*Task*
The expected response is a copy of every line in the entries below that includes the word "textit".

━━ Dataset

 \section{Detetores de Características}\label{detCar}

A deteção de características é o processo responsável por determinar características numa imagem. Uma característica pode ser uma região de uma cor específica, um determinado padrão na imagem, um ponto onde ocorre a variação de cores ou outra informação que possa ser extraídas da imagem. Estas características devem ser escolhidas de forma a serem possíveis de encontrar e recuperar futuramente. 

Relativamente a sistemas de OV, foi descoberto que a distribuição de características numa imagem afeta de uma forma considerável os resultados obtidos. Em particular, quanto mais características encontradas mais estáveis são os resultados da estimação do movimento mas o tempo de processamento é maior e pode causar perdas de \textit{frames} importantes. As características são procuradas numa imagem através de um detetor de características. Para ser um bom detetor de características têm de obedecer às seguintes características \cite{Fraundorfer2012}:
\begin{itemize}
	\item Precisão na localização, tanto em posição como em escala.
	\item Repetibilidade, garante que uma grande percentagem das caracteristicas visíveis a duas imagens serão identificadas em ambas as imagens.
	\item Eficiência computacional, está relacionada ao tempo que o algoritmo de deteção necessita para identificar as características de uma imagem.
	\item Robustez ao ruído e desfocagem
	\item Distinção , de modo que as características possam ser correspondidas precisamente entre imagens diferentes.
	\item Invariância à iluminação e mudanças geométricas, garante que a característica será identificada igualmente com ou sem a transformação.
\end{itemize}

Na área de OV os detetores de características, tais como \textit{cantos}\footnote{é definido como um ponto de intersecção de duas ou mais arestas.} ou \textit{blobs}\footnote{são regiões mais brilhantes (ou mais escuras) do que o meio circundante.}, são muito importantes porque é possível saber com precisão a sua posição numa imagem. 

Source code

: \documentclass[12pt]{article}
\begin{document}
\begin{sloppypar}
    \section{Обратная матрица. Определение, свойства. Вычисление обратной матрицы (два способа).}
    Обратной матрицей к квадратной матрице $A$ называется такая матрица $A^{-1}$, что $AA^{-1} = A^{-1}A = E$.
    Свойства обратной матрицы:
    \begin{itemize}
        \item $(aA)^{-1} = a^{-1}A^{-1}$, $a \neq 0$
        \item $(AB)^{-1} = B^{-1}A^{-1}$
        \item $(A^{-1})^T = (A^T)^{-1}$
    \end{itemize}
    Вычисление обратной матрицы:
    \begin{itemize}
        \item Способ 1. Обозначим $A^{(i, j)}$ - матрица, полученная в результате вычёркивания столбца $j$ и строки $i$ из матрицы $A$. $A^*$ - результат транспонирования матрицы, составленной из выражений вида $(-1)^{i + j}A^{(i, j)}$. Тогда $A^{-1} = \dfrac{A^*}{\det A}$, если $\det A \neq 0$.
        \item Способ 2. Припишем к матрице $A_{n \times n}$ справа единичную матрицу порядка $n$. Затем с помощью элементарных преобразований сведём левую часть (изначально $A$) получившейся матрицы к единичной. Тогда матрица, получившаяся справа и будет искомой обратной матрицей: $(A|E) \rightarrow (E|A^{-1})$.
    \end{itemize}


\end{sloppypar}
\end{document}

━━━━

*Task result*
Relativamente a sistemas de OV, foi descoberto que a distribuição de características numa imagem afeta de uma forma considerável os resultados obtidos. Em particular, quanto mais características encontradas mais estáveis são os resultados da estimação do movimento mas o tempo de processamento é maior e pode causar perdas de \textit{frames} importantes. As características são procuradas numa imagem através de um detetor de características. Para ser um bom detetor de características têm de obedecer às seguintes características \cite{Fraundorfer2012}:
Na área de OV os detetores de características, tais como \textit{cantos}\footnote{é definido como um ponto de intersecção de duas ou mais arestas.} ou \textit{blobs}\footnote{são regiões mais brilhantes (ou mais escuras) do que o meio circundante.}, são muito importantes porque é possível saber com precisão a sua posição numa imagem. 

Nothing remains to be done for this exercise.